AVAILABLE RECORDS:
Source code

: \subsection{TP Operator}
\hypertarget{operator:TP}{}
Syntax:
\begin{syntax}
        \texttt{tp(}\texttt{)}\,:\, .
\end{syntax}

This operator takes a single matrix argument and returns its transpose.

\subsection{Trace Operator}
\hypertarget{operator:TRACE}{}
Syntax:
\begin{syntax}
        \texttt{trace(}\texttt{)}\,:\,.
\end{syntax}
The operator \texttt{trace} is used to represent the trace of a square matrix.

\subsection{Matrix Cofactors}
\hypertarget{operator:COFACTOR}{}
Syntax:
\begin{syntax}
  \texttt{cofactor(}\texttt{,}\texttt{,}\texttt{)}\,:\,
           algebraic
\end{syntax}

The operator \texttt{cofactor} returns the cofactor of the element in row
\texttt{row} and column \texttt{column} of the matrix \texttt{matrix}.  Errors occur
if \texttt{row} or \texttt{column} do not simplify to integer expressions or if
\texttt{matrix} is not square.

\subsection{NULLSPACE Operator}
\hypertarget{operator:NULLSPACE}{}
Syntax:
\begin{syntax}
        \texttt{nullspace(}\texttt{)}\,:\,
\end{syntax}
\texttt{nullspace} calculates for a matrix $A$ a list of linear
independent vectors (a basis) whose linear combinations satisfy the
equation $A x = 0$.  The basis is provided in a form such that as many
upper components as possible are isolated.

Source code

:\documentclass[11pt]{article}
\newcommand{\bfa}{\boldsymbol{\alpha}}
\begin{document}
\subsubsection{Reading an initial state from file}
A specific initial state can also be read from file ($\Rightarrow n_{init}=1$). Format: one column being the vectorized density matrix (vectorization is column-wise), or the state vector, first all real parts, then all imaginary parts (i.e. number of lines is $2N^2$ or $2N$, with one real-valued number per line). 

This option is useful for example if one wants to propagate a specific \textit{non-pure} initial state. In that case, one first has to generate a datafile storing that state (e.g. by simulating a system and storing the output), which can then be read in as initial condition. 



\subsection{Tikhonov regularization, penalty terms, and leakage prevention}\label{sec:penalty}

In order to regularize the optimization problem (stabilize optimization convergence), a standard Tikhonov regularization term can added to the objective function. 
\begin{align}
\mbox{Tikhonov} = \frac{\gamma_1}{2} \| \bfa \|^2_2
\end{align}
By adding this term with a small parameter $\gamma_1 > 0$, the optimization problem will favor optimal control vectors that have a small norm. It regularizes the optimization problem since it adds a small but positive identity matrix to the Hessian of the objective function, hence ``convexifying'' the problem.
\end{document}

TASK STATEMENT: Word for word, write out each of the records shown above.

SOLUTION:
Source code

: \subsection{TP Operator}
\hypertarget{operator:TP}{}
Syntax:
\begin{syntax}
        \texttt{tp(}\texttt{)}\,:\, .
\end{syntax}

This operator takes a single matrix argument and returns its transpose.

\subsection{Trace Operator}
\hypertarget{operator:TRACE}{}
Syntax:
\begin{syntax}
        \texttt{trace(}\texttt{)}\,:\,.
\end{syntax}
The operator \texttt{trace} is used to represent the trace of a square matrix.

\subsection{Matrix Cofactors}
\hypertarget{operator:COFACTOR}{}
Syntax:
\begin{syntax}
  \texttt{cofactor(}\texttt{,}\texttt{,}\texttt{)}\,:\,
           algebraic
\end{syntax}

The operator \texttt{cofactor} returns the cofactor of the element in row
\texttt{row} and column \texttt{column} of the matrix \texttt{matrix}.  Errors occur
if \texttt{row} or \texttt{column} do not simplify to integer expressions or if
\texttt{matrix} is not square.

\subsection{NULLSPACE Operator}
\hypertarget{operator:NULLSPACE}{}
Syntax:
\begin{syntax}
        \texttt{nullspace(}\texttt{)}\,:\,
\end{syntax}
\texttt{nullspace} calculates for a matrix $A$ a list of linear
independent vectors (a basis) whose linear combinations satisfy the
equation $A x = 0$.  The basis is provided in a form such that as many
upper components as possible are isolated.

Source code

:\documentclass[11pt]{article}
\newcommand{\bfa}{\boldsymbol{\alpha}}
\begin{document}
\subsubsection{Reading an initial state from file}
A specific initial state can also be read from file ($\Rightarrow n_{init}=1$). Format: one column being the vectorized density matrix (vectorization is column-wise), or the state vector, first all real parts, then all imaginary parts (i.e. number of lines is $2N^2$ or $2N$, with one real-valued number per line). 

This option is useful for example if one wants to propagate a specific \textit{non-pure} initial state. In that case, one first has to generate a datafile storing that state (e.g. by simulating a system and storing the output), which can then be read in as initial condition. 



\subsection{Tikhonov regularization, penalty terms, and leakage prevention}\label{sec:penalty}

In order to regularize the optimization problem (stabilize optimization convergence), a standard Tikhonov regularization term can added to the objective function. 
\begin{align}
\mbox{Tikhonov} = \frac{\gamma_1}{2} \| \bfa \|^2_2
\end{align}
By adding this term with a small parameter $\gamma_1 > 0$, the optimization problem will favor optimal control vectors that have a small norm. It regularizes the optimization problem since it adds a small but positive identity matrix to the Hessian of the objective function, hence ``convexifying'' the problem.
\end{document}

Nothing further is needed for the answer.